Hackers use Cryptoware ransomware to encrypt Midlothian Police Department Database and get paid by the Police to decrypt it
Midlothian a south suburban village in United States was in middle of a cyber attack when its police department was hit by a ransomware called Cryptoware in month of January. The hackers who had injected Cryptoware to encrypt the files of the Midlothian police demanded a ransom in unknown amount of bitcoins which the police department paid.
While the exact amount of ransom paid was not known, Calvin Harden Jr., an IT vendor who works with the village reported that the police had paid $500 while the villagers seem to differ and told the news persons that $606.00 was paid to the hackers. In all probability a amount of 2 Bitcoins was paid to the hackers.
According the Harden, the hackers didnt access the Police Department information but merely shut it down and made it inaccessible, “It didn’t encrypt everything in the police department. It was just that computer and specific files,” not the entire system, Harden said.
The Midlothian Police Department was infected when one of the police officers opened an spear phishing email that contained the Cryptoware malware, allowing it to lock down the PD computer, Harden said.
A message popped up on the machine demanding money in exchange for a decryption code that would return access, Harden said.
This is not the first time hackers have targeted a government agency. In November, 2014, hackers had managed to encrypt the database of entire city of Detroit which we had reported.
Both Federal Trade Commission and the FBI issued a public warning last year after the Sony hack attack, to consumers and businesses about the virus, saying it’s “essentially extortion.”

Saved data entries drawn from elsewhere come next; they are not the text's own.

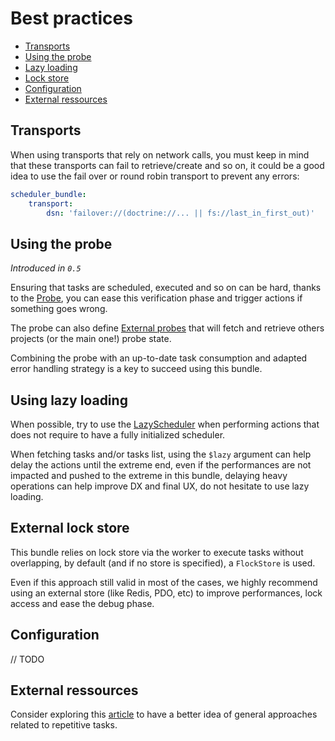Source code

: # Best practices

- [Transports](#Transports)
- [Using the probe](#using-the-probe)
- [Lazy loading](#using-lazy-loading)
- [Lock store](#external-lock-store)
- [Configuration](#Configuration)
- [External ressources](#external-ressources)

## Transports

When using transports that rely on network calls, you must keep in mind that these transports
can fail to retrieve/create and so on, it could be a good idea to use the fail over or round robin
transport to prevent any errors:

```yaml
scheduler_bundle:
    transport:
        dsn: 'failover://(doctrine://... || fs://last_in_first_out)'
```

## Using the probe

_Introduced in `0.5`_

Ensuring that tasks are scheduled, executed and so on can be hard, 
thanks to the [Probe](probe.md), you can ease this verification phase and 
trigger actions if something goes wrong.

The probe can also define [External probes](probe.md#fetching-external-state) that
will fetch and retrieve others projects (or the main one!) probe state.

Combining the probe with an up-to-date task consumption and adapted error handling strategy
is a key to succeed using this bundle.

## Using lazy loading

When possible, try to use the [LazyScheduler](lazy_loading.md#lazyscheduler) when performing actions
that does not require to have a fully initialized scheduler.

When fetching tasks and/or tasks list, using the `$lazy` argument can help delay the actions until 
the extreme end, even if the performances are not impacted and pushed to the extreme in this bundle,
delaying heavy operations can help improve DX and final UX, do not hesitate to use lazy loading.

## External lock store

This bundle relies on lock store via the worker to execute tasks without overlapping,
by default (and if no store is specified), a `FlockStore` is used.

Even if this approach still valid in most of the cases, we highly recommend using
an external store (like Redis, PDO, etc) to improve performances, lock access 
and ease the debug phase.

## Configuration

// TODO

## External ressources

Consider exploring this [article](https://www.endpoint.com/blog/2008/12/08/best-practices-for-cron)
to have a better idea of general approaches related to repetitive tasks.

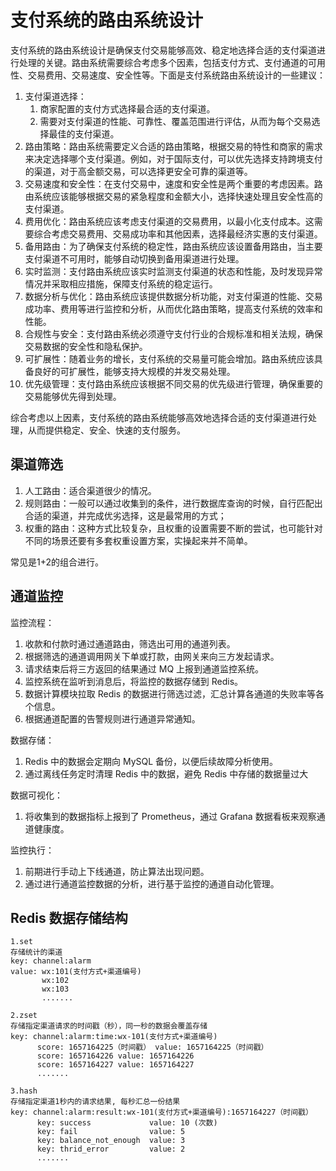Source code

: # 支付系统的路由系统设计

支付系统的路由系统设计是确保支付交易能够高效、稳定地选择合适的支付渠道进行处理的关键。路由系统需要综合考虑多个因素，包括支付方式、支付通道的可用性、交易费用、交易速度、安全性等。下面是支付系统路由系统设计的一些建议：

1. 支付渠道选择：
   1. 商家配置的支付方式选择最合适的支付渠道。
   2. 需要对支付渠道的性能、可靠性、覆盖范围进行评估，从而为每个交易选择最佳的支付渠道。
2. 路由策略：路由系统需要定义合适的路由策略，根据交易的特性和商家的需求来决定选择哪个支付渠道。例如，对于国际支付，可以优先选择支持跨境支付的渠道，对于高金额交易，可以选择更安全可靠的渠道等。
3. 交易速度和安全性：在支付交易中，速度和安全性是两个重要的考虑因素。路由系统应该能够根据交易的紧急程度和金额大小，选择快速处理且安全性高的支付渠道。
4. 费用优化：路由系统应该考虑支付渠道的交易费用，以最小化支付成本。这需要综合考虑交易费用、交易成功率和其他因素，选择最经济实惠的支付渠道。
5. 备用路由：为了确保支付系统的稳定性，路由系统应该设置备用路由，当主要支付渠道不可用时，能够自动切换到备用渠道进行处理。
6. 实时监测：支付路由系统应该实时监测支付渠道的状态和性能，及时发现异常情况并采取相应措施，保障支付系统的稳定运行。
7. 数据分析与优化：路由系统应该提供数据分析功能，对支付渠道的性能、交易成功率、费用等进行监控和分析，从而优化路由策略，提高支付系统的效率和性能。
8. 合规性与安全：支付路由系统必须遵守支付行业的合规标准和相关法规，确保交易数据的安全性和隐私保护。
9. 可扩展性：随着业务的增长，支付系统的交易量可能会增加。路由系统应该具备良好的可扩展性，能够支持大规模的并发交易处理。
10. 优先级管理：支付路由系统应该根据不同交易的优先级进行管理，确保重要的交易能够优先得到处理。

综合考虑以上因素，支付系统的路由系统能够高效地选择合适的支付渠道进行处理，从而提供稳定、安全、快速的支付服务。

## 渠道筛选

1. 人工路由：适合渠道很少的情况。
2. 规则路由：一般可以通过收集到的条件，进行数据库查询的时候，自行匹配出合适的渠道，并完成优劣选择，这是最常用的方式；
3. 权重的路由：这种方式比较复杂，且权重的设置需要不断的尝试，也可能针对不同的场景还要有多套权重设置方案，实操起来并不简单。

常见是1+2的组合进行。

## 通道监控

监控流程：

1. 收款和付款时通过通道路由，筛选出可用的通道列表。
2. 根据筛选的通道调用网关下单或打款，由网关来向三方发起请求。
3. 请求结束后将三方返回的结果通过 MQ 上报到通道监控系统。
4. 监控系统在监听到消息后，将监控的数据存储到 Redis。
5. 数据计算模块拉取 Redis 的数据进行筛选过滤，汇总计算各通道的失败率等各个信息。
6. 根据通道配置的告警规则进行通道异常通知。

数据存储：

1. Redis 中的数据会定期向 MySQL 备份，以便后续故障分析使用。
2. 通过离线任务定时清理 Redis 中的数据，避免 Redis 中存储的数据量过大

数据可视化：

1. 将收集到的数据指标上报到了 Prometheus，通过 Grafana 数据看板来观察通道健康度。

监控执行：

1. 前期进行手动上下线通道，防止算法出现问题。
2. 通过进行通道监控数据的分析，进行基于监控的通道自动化管理。

## Redis 数据存储结构

```shell
1.set
存储统计的渠道
key: channel:alarm
value: wx:101(支付方式+渠道编号)
       wx:102
       wx:103
       .......

2.zset
存储指定渠道请求的时间戳（秒），同一秒的数据会覆盖存储
key: channel:alarm:time:wx-101(支付方式+渠道编号)
      score: 1657164225（时间戳） value: 1657164225（时间戳）
      score: 1657164226 value: 1657164226
      score: 1657164227 value: 1657164227
      .......

3.hash
存储指定渠道1秒内的请求结果, 每秒汇总一份结果
key: channel:alarm:result:wx-101(支付方式+渠道编号):1657164227（时间戳）
      key: success             value: 10 (次数)
      key: fail                value: 5
      key: balance_not_enough  value: 3
      key: thrid_error         value: 2
      .......   
```

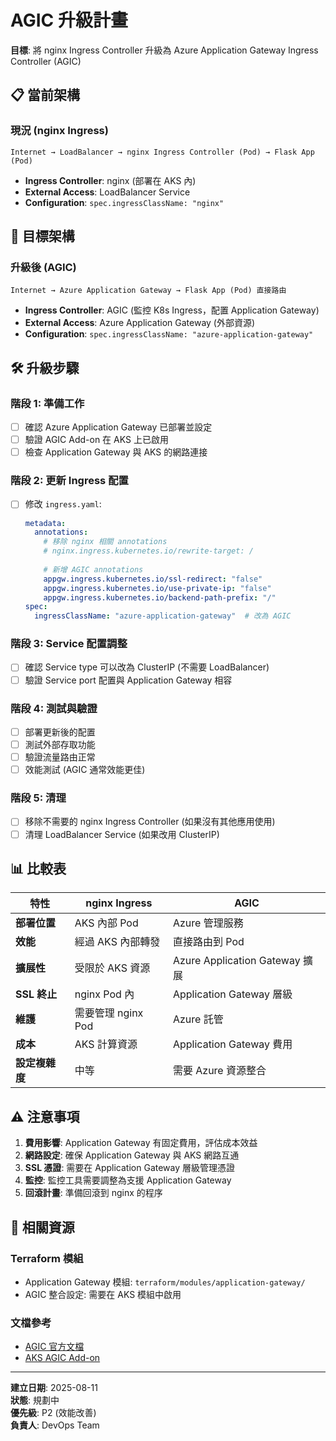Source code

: # AGIC 升級計畫

**目標**: 將 nginx Ingress Controller 升級為 Azure Application Gateway Ingress Controller (AGIC)

## 📋 當前架構

### 現況 (nginx Ingress)
```
Internet → LoadBalancer → nginx Ingress Controller (Pod) → Flask App (Pod)
```

- **Ingress Controller**: nginx (部署在 AKS 內)
- **External Access**: LoadBalancer Service
- **Configuration**: `spec.ingressClassName: "nginx"`

## 🎯 目標架構

### 升級後 (AGIC)
```
Internet → Azure Application Gateway → Flask App (Pod) 直接路由
```

- **Ingress Controller**: AGIC (監控 K8s Ingress，配置 Application Gateway)
- **External Access**: Azure Application Gateway (外部資源)
- **Configuration**: `spec.ingressClassName: "azure-application-gateway"`

## 🛠️ 升級步驟

### 階段 1: 準備工作
- [ ] 確認 Azure Application Gateway 已部署並設定
- [ ] 驗證 AGIC Add-on 在 AKS 上已啟用
- [ ] 檢查 Application Gateway 與 AKS 的網路連接

### 階段 2: 更新 Ingress 配置
- [ ] 修改 `ingress.yaml`:
  ```yaml
  metadata:
    annotations:
      # 移除 nginx 相關 annotations
      # nginx.ingress.kubernetes.io/rewrite-target: /
      
      # 新增 AGIC annotations
      appgw.ingress.kubernetes.io/ssl-redirect: "false"
      appgw.ingress.kubernetes.io/use-private-ip: "false"
      appgw.ingress.kubernetes.io/backend-path-prefix: "/"
  spec:
    ingressClassName: "azure-application-gateway"  # 改為 AGIC
  ```

### 階段 3: Service 配置調整
- [ ] 確認 Service type 可以改為 ClusterIP (不需要 LoadBalancer)
- [ ] 驗證 Service port 配置與 Application Gateway 相容

### 階段 4: 測試與驗證
- [ ] 部署更新後的配置
- [ ] 測試外部存取功能
- [ ] 驗證流量路由正常
- [ ] 效能測試 (AGIC 通常效能更佳)

### 階段 5: 清理
- [ ] 移除不需要的 nginx Ingress Controller (如果沒有其他應用使用)
- [ ] 清理 LoadBalancer Service (如果改用 ClusterIP)

## 📊 比較表

| 特性 | nginx Ingress | AGIC |
|------|---------------|------|
| **部署位置** | AKS 內部 Pod | Azure 管理服務 |
| **效能** | 經過 AKS 內部轉發 | 直接路由到 Pod |
| **擴展性** | 受限於 AKS 資源 | Azure Application Gateway 擴展 |
| **SSL 終止** | nginx Pod 內 | Application Gateway 層級 |
| **維護** | 需要管理 nginx Pod | Azure 託管 |
| **成本** | AKS 計算資源 | Application Gateway 費用 |
| **設定複雜度** | 中等 | 需要 Azure 資源整合 |

## ⚠️ 注意事項

1. **費用影響**: Application Gateway 有固定費用，評估成本效益
2. **網路設定**: 確保 Application Gateway 與 AKS 網路互通
3. **SSL 憑證**: 需要在 Application Gateway 層級管理憑證
4. **監控**: 監控工具需要調整為支援 Application Gateway
5. **回滾計畫**: 準備回滾到 nginx 的程序

## 🔧 相關資源

### Terraform 模組
- Application Gateway 模組: `terraform/modules/application-gateway/`
- AGIC 整合設定: 需要在 AKS 模組中啟用

### 文檔參考
- [AGIC 官方文檔](https://docs.microsoft.com/en-us/azure/application-gateway/ingress-controller-overview)
- [AKS AGIC Add-on](https://docs.microsoft.com/en-us/azure/application-gateway/ingress-controller-install-new)

---

**建立日期**: 2025-08-11  
**狀態**: 規劃中  
**優先級**: P2 (效能改善)  
**負責人**: DevOps Team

Midlothian Police Chief Harold Kaufman confirmed that the department had been hacked but refused to comment on why the Police had paid the ransom.
Kaufman, Midlothian’s mayor also refused to comment on this aspect while FBI spokesperson has said that they were unaware of this cyber attack.
Midlothian village officials released a copy of the town’s invoice “for MPD virus,” which shows the village sent a $606 money order to a bitcoin cafe in New York to transmit the money to the hacker. The payment included bank fees and surcharges. Police officials initially tried a wire transfer through Bank of America, Harden said, but couldn’t.
The village had to make a difficult decision whether to comply with the demand, Harden said, and chose to because a pursuit of the hacker might have been more trouble than it’s worth. “Because the backups were also infected, the option was to pay the hacker and get the files unencrypted,” Harden said, “which is what we decided to do.”